Although little law has been found on this issue, one case did discuss it, though it appears not to have constituted a final judgment. Therefore, if the issue arose in your community, this case may only lend some support to an artist's argument in persuading a town or city government to reconsider its position. Be aware that a local court may, or may not, follow the decision from a federal court in Illinois that is reprinted below.

LATIN AMERICAN ADVISORY COUNCIL V. WITHERS. No. 74, Civ. 2717 (N.D. Ill. Nov. 22, 1974) (memorandum and order)

 This action comes now on Plaintiffs' motion for a preliminary injunction to restrain Defendants from interfering with the painting of a mural and to prohibit them from using a city zoning ordinance to frustrate this artistic endeavor.

FACTS: The plaintiffs include members of a community organization whose design is to promote Hispanic culture and an artist whom they have engaged to paint a mural depicting the struggles of Mexican-American laborers. To accomplish this end, plaintiffs leased the outside of a wall of a restaurant in Blue Island, Illinois and secured a grant from the state cultural agency to finance the project.

The defendants - the Mayor, Building Commissioner, and other officials of Blue Island - have attempted to stop plaintiffs from going forward with their work. The City Council of Blue Island voted to deny permission to plaintiffs to paint the mural. The City Building Inspector originally told Blue Island police to arrest anyone working on the mural and, sent notice to the building's owner that the proposed mural would be a violation of local zoning ordinances.

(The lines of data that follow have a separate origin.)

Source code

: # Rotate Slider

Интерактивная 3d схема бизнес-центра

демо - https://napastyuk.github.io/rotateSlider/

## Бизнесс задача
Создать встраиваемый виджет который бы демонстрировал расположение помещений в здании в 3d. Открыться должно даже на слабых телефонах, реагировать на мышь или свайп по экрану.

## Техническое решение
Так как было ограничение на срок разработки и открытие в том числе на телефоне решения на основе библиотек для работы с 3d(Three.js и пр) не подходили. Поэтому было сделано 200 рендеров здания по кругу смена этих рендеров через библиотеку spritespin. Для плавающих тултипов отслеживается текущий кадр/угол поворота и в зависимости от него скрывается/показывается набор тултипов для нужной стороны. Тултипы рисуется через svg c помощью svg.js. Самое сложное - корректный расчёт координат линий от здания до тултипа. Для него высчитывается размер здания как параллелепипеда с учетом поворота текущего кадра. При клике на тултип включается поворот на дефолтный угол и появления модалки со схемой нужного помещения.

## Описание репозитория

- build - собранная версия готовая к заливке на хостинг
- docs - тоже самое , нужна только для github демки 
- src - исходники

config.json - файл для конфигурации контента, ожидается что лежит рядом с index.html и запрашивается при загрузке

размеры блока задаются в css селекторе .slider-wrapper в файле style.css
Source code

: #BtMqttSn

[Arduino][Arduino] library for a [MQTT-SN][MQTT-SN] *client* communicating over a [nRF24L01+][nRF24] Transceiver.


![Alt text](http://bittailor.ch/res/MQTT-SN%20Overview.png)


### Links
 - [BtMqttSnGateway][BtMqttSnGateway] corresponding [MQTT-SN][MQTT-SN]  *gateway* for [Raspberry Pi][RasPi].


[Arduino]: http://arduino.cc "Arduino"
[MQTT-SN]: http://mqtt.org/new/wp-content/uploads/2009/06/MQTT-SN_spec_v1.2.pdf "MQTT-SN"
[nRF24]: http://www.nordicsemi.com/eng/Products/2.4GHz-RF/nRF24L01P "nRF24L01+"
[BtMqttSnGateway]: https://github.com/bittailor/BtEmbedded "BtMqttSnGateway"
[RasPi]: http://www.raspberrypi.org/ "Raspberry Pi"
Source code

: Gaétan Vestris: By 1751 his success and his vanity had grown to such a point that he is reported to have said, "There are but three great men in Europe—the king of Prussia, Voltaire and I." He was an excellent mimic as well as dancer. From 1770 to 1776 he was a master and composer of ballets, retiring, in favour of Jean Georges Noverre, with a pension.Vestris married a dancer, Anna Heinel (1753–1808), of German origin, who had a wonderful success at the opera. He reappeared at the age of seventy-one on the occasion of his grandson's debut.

Defendants' purported authority to prohibit the mural were city ordinances which regulate the size and location of signs. A "sign" is defined by Section 131 of Article III of the Blue Island Zoning Ordinance:

SIGN: A "sign" is a name, identification, description, display, illustration, or device which is affixed to or represented directly or indirectly upon a building, structure, or land in view of the general public, and which directs attention to a product, place, activity, person, institution, or business. It does not include any official traffic sign, emblem, or insignia of a nation, state, county, municipality, school, religious group.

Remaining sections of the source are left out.